Rejestracje pojazdów w krajach Unii (bez Malty) i Stowarzyszenia Wolnego Handlu EFTA wzrosła o 14,8 proc. r/r. do 1 364 009 sztuk, a w samej Unii o 14,6 proc. — podała organizacja producentów ACEA i podkreśliła, że był to największy wzrost od grudnia 2009 r., a tendencja wzrostowa trwa od 22 miesięcy. To dobra wiadomość dla producentów, bo w Chinach, na największym na świecie rynku będącym od lat źródłem stabilnych przychodów, sprzedaż maleje.
Analitycy zwrócili jednak uwagę, że wzrost w Unii wyniósł tylko 7-8 proc., jeśli dokonać korekty o dodatkowe dni robocze i sprzedaży, które zawyżyły popyt w 28 krajach; dodali, że promocje dealerów dla zrealizowania planów kwartalnych także wpłynęły na lepszą statystykę. Poza dodatkowymi dniami otwartych salonów, niskie stopy, rabaty i malejące bezrobocie przyczyniły się do robienia zakupów przez osoby fizyczne — uważa partner i specjalista od motoryzacji w Ernst&Young, Peter Fuss. — Europejski rynek nowych samochodów jest w dobrej kondycji — dodaje.

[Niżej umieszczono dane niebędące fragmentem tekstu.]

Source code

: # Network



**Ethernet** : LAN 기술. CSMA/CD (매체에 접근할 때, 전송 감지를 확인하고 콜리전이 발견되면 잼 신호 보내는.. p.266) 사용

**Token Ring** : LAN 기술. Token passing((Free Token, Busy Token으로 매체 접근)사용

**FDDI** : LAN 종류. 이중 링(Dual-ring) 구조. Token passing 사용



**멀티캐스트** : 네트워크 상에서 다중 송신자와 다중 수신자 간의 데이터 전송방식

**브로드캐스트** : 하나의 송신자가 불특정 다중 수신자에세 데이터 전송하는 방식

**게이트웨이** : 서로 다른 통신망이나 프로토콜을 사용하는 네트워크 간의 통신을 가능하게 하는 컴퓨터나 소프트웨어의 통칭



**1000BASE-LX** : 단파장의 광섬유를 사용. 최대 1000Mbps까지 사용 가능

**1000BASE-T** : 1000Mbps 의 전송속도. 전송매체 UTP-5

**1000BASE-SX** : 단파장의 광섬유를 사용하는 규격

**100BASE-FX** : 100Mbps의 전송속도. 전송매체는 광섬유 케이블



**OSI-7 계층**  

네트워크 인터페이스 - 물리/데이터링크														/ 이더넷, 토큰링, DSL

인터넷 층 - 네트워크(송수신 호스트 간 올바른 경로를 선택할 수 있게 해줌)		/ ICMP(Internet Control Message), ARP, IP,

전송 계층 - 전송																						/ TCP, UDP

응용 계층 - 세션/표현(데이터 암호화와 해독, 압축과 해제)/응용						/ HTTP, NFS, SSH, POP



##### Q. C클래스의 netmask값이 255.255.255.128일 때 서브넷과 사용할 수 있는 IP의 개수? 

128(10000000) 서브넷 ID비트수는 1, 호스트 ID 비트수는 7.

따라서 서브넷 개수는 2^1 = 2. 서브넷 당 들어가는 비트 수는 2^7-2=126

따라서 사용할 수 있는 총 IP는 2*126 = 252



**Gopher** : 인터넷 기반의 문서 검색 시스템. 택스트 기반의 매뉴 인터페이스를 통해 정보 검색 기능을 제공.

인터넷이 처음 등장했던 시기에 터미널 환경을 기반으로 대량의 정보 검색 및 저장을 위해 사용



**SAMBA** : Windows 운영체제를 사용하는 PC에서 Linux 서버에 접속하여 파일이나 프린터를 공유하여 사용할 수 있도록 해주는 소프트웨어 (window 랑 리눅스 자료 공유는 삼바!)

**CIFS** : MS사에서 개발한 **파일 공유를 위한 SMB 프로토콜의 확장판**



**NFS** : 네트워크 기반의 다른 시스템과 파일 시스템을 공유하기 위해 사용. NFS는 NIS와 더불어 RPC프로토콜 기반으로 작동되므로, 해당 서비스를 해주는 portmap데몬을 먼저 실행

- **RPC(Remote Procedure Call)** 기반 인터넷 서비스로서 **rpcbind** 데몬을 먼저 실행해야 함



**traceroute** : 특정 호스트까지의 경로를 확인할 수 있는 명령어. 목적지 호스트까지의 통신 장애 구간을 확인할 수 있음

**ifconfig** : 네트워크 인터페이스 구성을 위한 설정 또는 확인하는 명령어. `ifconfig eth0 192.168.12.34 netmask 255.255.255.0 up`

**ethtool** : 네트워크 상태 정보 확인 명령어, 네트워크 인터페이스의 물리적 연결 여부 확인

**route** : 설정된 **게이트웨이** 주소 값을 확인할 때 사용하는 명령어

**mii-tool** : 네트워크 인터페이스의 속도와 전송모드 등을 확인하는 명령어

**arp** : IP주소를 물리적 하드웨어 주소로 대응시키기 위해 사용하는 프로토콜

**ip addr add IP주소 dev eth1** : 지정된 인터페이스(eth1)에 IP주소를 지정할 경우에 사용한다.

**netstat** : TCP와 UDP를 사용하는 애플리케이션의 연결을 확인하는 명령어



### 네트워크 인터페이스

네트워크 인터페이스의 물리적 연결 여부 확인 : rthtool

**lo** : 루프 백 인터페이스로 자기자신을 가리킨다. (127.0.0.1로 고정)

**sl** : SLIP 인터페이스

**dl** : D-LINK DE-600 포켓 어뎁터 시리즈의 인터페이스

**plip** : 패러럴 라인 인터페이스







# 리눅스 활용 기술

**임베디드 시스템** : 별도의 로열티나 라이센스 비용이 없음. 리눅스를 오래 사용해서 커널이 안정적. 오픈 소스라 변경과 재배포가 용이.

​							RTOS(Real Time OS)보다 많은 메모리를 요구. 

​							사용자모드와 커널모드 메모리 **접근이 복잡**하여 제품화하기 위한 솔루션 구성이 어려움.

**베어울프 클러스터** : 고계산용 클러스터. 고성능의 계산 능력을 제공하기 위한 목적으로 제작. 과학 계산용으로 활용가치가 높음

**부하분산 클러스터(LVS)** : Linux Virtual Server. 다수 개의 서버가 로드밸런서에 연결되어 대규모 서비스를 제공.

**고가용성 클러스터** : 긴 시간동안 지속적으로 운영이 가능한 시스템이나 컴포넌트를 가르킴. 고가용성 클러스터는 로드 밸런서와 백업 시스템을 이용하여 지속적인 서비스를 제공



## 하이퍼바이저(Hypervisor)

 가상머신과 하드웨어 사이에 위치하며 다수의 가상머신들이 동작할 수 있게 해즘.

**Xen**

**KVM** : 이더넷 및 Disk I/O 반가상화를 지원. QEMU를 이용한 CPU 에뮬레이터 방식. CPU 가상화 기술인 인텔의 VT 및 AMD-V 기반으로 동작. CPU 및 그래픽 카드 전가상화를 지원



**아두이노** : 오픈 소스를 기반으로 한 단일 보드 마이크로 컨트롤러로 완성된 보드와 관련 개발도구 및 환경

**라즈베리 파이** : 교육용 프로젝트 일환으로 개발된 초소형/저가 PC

Wszystkie główne rynki zanotowały poprawę, największą Hiszpania (23,5 proc.), przed Francją (15,0), Włochami (14,4), Niemcami (12,9) i Wielką Brytanią (12,9). W Grecji pogrążonej w głębokim kryzysie nastąpił skok o 13 proc., dając w półroczu wzrost o 15 proc. Jeden z analityków wyjaśnił, że Grecy uciekali od pieniędzy do konkretnych aktywów, bo bali się utraty oszczędności w euro, gdyby ich kraj opuścił strefę euro.
W pierwszym półroczu rejestracje nowych samochodów osobowych w 10 największych krajach UE i w EFTA zwiększyły się o 8,2 proc. do 7 169 984 sztuk. Wszystkie główne rynki odnotowały wzrost, przyczyniając się do ogólnej poprawy koniunktury w UE w tym okresie. Rejestracje w Hiszpanii (22,0), Włoszech (15,2), Wielkiej Brytanii (7,0), Francji (6,1) i Niemczech (5,2) wzrosły wobec I półrocza 2014. W Polsce sprzedano w czerwcu 30 390 sztuk (+18 proc.), ale po 6 miesiącach wzrost nie był tak duży: 1,1 proc. do 177 772 — podała ACEA.
– Spodziewamy się dobrych wyników tego sektora w drugiej połowie roku, bo popyt jest całkiem stabilny — stwierdził szef sprzedaży Forda w Europei, Roelant de Waard.